【海辺へ通う道】

【海辺へ通う道】
 
 

(『電脳六義園通信所』アーカイブに加筆訂正した 2005 年 9 月 21 日の日記再掲

桑田佳祐が書いた『海』「海辺へ通う道」という部分が好きだ。そのフレーズの部分だけが胸がキュンとするほど懐かしい。海に親しんだ者はそういう胸がキュンとするような「海辺へ通う道」の思い出を持っている。

写真上:『三保飛行場』脇から海辺へ通う道。


写真下:清水港内へ陥入していく海は道のように見える。
Data:RICOH Caplio R1 

静岡県清水三保、先端には小型飛行機が離着陸する小さな飛行場がある。

『三保飛行場』脇から海辺へ通う道は南東に延びていて、夏草の中に踏み分けられた道を歩いて海辺に立つと波打ち際は西北西に続く。その波打ち際をかすめて駿河湾は清水港へと左回りの渦を巻いて吸い込まれるように陥入している。『三保飛行場』沖の海は潮の流れが踏み分けた「港へ通う道」になっている。

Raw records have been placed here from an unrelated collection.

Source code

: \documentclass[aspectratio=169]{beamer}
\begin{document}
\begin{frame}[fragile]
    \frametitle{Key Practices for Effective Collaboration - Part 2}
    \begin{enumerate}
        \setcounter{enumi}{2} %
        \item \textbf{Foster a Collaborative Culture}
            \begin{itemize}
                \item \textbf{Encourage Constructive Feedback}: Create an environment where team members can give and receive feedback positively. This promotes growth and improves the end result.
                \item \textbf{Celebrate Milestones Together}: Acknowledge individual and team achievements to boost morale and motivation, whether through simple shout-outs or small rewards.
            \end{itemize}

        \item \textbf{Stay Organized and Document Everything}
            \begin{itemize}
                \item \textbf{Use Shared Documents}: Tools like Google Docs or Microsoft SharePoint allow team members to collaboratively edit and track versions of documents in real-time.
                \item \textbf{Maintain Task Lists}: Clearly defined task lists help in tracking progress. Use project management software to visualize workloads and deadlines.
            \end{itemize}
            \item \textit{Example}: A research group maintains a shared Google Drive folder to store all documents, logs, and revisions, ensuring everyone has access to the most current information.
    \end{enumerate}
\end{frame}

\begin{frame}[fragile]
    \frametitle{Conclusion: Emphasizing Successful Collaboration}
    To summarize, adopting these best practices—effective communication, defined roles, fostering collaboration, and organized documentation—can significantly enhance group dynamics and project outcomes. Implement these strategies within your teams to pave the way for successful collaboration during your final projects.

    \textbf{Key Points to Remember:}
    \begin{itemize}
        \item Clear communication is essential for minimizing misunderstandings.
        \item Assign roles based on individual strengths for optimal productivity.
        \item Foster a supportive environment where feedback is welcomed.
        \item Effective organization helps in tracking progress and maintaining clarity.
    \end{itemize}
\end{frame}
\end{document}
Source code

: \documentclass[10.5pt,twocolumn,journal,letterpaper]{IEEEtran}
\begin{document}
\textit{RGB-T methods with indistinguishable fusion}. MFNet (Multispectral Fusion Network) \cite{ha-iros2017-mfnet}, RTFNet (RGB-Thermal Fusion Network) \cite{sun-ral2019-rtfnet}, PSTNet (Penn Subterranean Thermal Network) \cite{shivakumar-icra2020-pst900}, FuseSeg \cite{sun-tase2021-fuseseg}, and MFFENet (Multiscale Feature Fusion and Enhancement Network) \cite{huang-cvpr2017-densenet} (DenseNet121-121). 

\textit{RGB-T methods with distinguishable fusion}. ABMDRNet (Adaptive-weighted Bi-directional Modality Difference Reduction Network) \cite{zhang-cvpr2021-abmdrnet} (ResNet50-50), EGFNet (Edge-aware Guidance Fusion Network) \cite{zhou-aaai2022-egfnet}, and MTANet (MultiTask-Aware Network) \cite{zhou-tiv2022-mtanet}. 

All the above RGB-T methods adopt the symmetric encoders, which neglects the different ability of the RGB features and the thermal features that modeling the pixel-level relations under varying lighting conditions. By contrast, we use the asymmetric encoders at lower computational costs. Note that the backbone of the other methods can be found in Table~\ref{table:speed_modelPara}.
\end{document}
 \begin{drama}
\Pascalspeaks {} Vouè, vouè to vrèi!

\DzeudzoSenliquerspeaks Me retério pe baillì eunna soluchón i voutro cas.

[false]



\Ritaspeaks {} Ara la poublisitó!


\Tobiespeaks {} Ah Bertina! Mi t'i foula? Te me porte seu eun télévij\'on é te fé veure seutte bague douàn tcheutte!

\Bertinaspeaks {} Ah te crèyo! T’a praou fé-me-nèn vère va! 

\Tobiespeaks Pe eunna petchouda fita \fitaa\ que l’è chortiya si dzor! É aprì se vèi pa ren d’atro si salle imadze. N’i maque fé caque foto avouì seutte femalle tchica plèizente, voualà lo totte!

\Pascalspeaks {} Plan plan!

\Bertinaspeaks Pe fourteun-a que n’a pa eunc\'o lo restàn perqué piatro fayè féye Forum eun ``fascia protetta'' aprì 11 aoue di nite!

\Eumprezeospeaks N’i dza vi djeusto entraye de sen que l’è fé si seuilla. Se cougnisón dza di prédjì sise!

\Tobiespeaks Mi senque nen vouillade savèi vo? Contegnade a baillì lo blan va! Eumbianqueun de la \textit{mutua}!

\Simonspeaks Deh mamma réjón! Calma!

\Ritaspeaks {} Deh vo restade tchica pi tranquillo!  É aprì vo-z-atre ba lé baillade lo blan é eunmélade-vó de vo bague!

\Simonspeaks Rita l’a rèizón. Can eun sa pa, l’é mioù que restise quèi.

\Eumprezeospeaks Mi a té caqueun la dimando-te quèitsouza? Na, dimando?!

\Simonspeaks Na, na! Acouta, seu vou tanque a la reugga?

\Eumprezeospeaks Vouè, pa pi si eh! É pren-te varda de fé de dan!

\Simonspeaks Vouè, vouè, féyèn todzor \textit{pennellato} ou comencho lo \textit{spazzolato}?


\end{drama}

西北西に竜爪山や山原中継所などお馴染みの清水の山々がそびえ、港内に渦巻き状にカーブしながら入港すれば、興津第一・第二、袖師第一・第二、袖師船溜、江尻船溜に続いて清水市街地が見え日の出埠頭、富士見埠頭へと続く。

勢いよく陥入した海もやがて、かつて海水浴場があった折戸湾に突き当たって果てることになり、「通う道」には必ず果てがある。海辺へ、港へ、そして林へ通う道もいつかは果てるわけで、そういう果てを知っているからこそ、胸のキュンとするような感傷を楽しみに変えて人は生きている。

秋分の日へと続く今週もまた夏の果てを経て冬へと「通う道」である。